“Photos are a great memory-prompt, and because we tend to take photos of happy occasions, they weight our memories to the good.”
– Gretchen Rubin
Some of my younger readers may wonder what I’m talking about: decluttering photos? Boxes of photos?
Yep. Back in the days when cameras used film, you’d get an envelope full of prints and negative strips. Many people just stashed these envelopes in shoeboxes or plastic bins.
Unfortunately, this means no one gets to enjoy the memories associated with those images or to giggle at the baby photos of your great grandfather wearing a dress.
Maybe you have your own prints stashed away, or perhaps you’ve inherited boxes of old prints.
You might feel overwhelmed about the idea of going through all those photos, especially if they’re not images you took or remember.
“Photographs, it seems to me, are both moments in time and bits of memory.”
– Craig Lancaster
You know me, I’m
lazy into gradual minimalism, so when I inherited a few boxes of photos, I broke the project down into parts. It worked well for me, so I suggest you do the same:
Sort the photos.
If they’re your own prints, you can probably sort them into general categories without too much effort. Inherited photos may be more difficult.
You might organize by date or any number of other methods.
I’ve always organized my own photos by date, but I organized the inherited photos this way:
- Photos of me and my family growing up
- Photos of my mom before marriage and everyone on her side of the family (parents, brother, cousins, etc.)
- Photos of my dad before marriage and everyone on his side of the family
- Unknown people
You might also organize by activity or season. For example, you might want all the kids’ sports photos together, or all the Thanksgiving photos together.
Decide what to keep and what to get rid of.
Hopefully you don’t need me to tell you to get rid of all the photos you took with the lens cap still on.
It’s also pretty easy to get rid of duplicates and near-duplicates (do you really need 15 shots of the same bison at Yellowstone?).
With rare exceptions, toss blurry photos, prints with your thumb in the image, and photos too dark to see much. [By “rare,” I mean something like it’s the only photo of your grandma you have.]
Get rid of the images you hate. No reason to keep the bad-hair day photos or the photos of your ex.
And those photos of people I couldn’t identify even after some research? No reason to keep them.
Decluttering photos you don’t want to keep.
Some you can safely throw in the trash, while others you may want to share with family members. For example, I sent a bunch of extra photos of my uncle to his widow and children.
In the case of your pictures of your ex, if you had children together, the kids will probably want to keep them (if they’re young, box them up for later).
Decide what to do with the photos you’re saving.
Do you want to put them in photo albums? Make scrap books? Frame some?

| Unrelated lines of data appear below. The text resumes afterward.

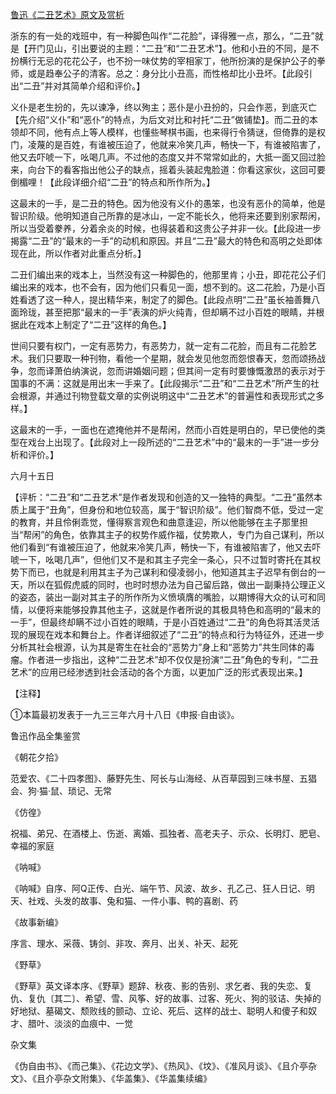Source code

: [鲁迅《二丑艺术》原文及赏析](https://www.vrrw.net/wx/8106.html)

浙东的有一处的戏班中，有一种脚色叫作“二花脸”，译得雅一点，那么，“二丑”就是【开门见山，引出要说的主题：“二丑”和“二丑艺术”】。他和小丑的不同，是不扮横行无忌的花花公子，也不扮一味仗势的宰相家丁，他所扮演的是保护公子的拳师，或是趋奉公子的清客。总之：身分比小丑高，而性格却比小丑坏。【此段引出“二丑”并对其简单介绍和评价。】

义仆是老生扮的，先以谏净，终以殉主；恶仆是小丑扮的，只会作恶，到底灭亡【先介绍“义仆”和“恶仆”的特点，为后文对比和衬托“二丑”做铺垫】。而二丑的本领却不同，他有点上等人模样，也懂些琴棋书画，也来得行令猜谜，但倚靠的是权门，凌蔑的是百姓，有谁被压迫了，他就来冷笑几声，畅快一下，有谁被陷害了，他又去吓唬一下，吆喝几声。不过他的态度又并不常常如此的，大抵一面又回过脸来，向台下的看客指出他公子的缺点，摇着头装起鬼脸道：你看这家伙，这回可要倒楣哩！【此段详细介绍“二丑”的特点和所作所为。】



这最末的一手，是二丑的特色。因为他没有义仆的愚笨，也没有恶仆的简单，他是智识阶级。他明知道自己所靠的是冰山，一定不能长久，他将来还要到别家帮闲，所以当受着豢养，分着余炎的时候，也得装着和这贵公子并非一伙。【此段进一步揭露“二丑”的“最末的一手”的动机和原因。并且“二丑”最大的特色和高明之处即体现在此，所以作者对此重点分析。】

二丑们编出来的戏本上，当然没有这一种脚色的，他那里肯；小丑，即花花公子们编出来的戏本，也不会有，因为他们只看见一面，想不到的。这二花脸，乃是小百姓看透了这一种人，提出精华来，制定了的脚色。【此段点明“二丑”虽长袖善舞八面玲珑，甚至把那“最末的一手”表演的炉火纯青，但却瞒不过小百姓的眼睛，并根据此在戏本上制定了“二丑”这样的角色。】

世间只要有权门，一定有恶势力，有恶势力，就一定有二花脸，而且有二花脸艺术。我们只要取一种刊物，看他一个星期，就会发见他忽而怨恨春天，忽而颂扬战争，忽而译萧伯纳演说，忽而讲婚姻问题；但其间一定有时要慷慨激昂的表示对于国事的不满：这就是用出末一手来了。【此段揭示“二丑”和“二丑艺术”所产生的社会根源，并通过刊物登载文章的实例说明这中“二丑艺术”的普遍性和表现形式之多样。】

这最末的一手，一面也在遮掩他并不是帮闲，然而小百姓是明白的，早已使他的类型在戏台上出现了。【此段对上一段所述的“二丑艺术”中的“最末的一手”进一步分析和评价。】

六月十五日

【评析：“二丑”和“二丑艺术”是作者发现和创造的又一独特的典型。“二丑”虽然本质上属于“丑角”，但身份和地位较高，属于“智识阶级”。他们智商不低，受过一定的教育，并且伶俐乖觉，懂得察言观色和曲意逢迎，所以他能够在主子那里担当“帮闲”的角色，依靠其主子的权势作威作福，仗势欺人，专门为自己谋利，所以他们看到“有谁被压迫了，他就来冷笑几声，畅快一下，有谁被陷害了，他又去吓唬一下，吆喝几声”，但他们又不是和其主子完全一条心，只不过暂时寄托在其权势下而已，也就是利用其主子为己谋利和侵凌弱小，他知道其主子迟早有倒台的一天，所以在狐假虎威的同时，也时时想办法为自己留后路，做出一副秉持公理正义的姿态，装出一副对其主子的所作所为义愤填膺的嘴脸，以期博得大众的认可和同情，以便将来能够投靠其他主子，这就是作者所说的其极具特色和高明的“最末的一手”，但最终却瞒不过小百姓的眼睛，于是小百姓通过“二丑”的角色将其活灵活现的展现在戏本和舞台上。作者详细叙述了“二丑”的特点和行为特征外，还进一步分析其社会根源，认为其是寄生在社会的“恶势力”身上和“恶势力”共生同体的毒瘤。作者进一步指出，这种“二丑艺术”却不仅仅是扮演“二丑”角色的专利，“二丑艺术”的应用已经渗透到社会活动的各个方面，以更加广泛的形式表现出来。】



【注释】

①本篇最初发表于一九三三年六月十八日《申报·自由谈》。

鲁迅作品全集鉴赏

《朝花夕拾》

范爱农、《二十四孝图》、藤野先生、阿长与山海经、从百草园到三味书屋、五猖会、狗·猫·鼠、琐记、无常

《仿徨》

祝福、弟兄、在酒楼上、伤逝、离婚、孤独者、高老夫子、示众、长明灯、肥皂、幸福的家庭

《呐喊》

《呐喊》自序、阿Q正传、白光、端午节、风波、故乡、孔乙己、狂人日记、明天、社戏、头发的故事、兔和猫、一件小事、鸭的喜剧、药

《故事新编》

序言、理水、采薇、铸剑、非攻、奔月、出关、补天、起死

《野草》

《野草》英文译本序、《野草》题辞、秋夜、影的告别、求乞者、我的失恋、复仇、复仇〔其二〕、希望、雪、风筝、好的故事、过客、死火、狗的驳诘、失掉的好地狱、墓碣文、颓败线的颤动、立论、死后、这样的战士、聪明人和傻子和奴才、腊叶、淡淡的血痕中、一觉

杂文集

《伪自由书》、《而己集》、《花边文学》、《热风》、《坟》、《准风月谈》、《且介亭杂文》、《且介亭杂文附集》、《华盖集》、《华盖集续编》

Maybe you’d prefer to save your images digitally. You can buy a scanner for this purpose, or you can scan them with your cell phone or hire a service to handle it.
You may even decide to save some photos one way and some in other ways.
Complete the project.
Acquire the stuff you need – albums, frames, cell phone app – whatever you need to finish the project.
If you’re shipping the photos out for scanning, you can probably do this in one or two batches.
On the other hand, if you’re doing the work yourself, you’ll probably want to set some small goals for yourself, like 30 minutes a day or completing one scrapbook in a month.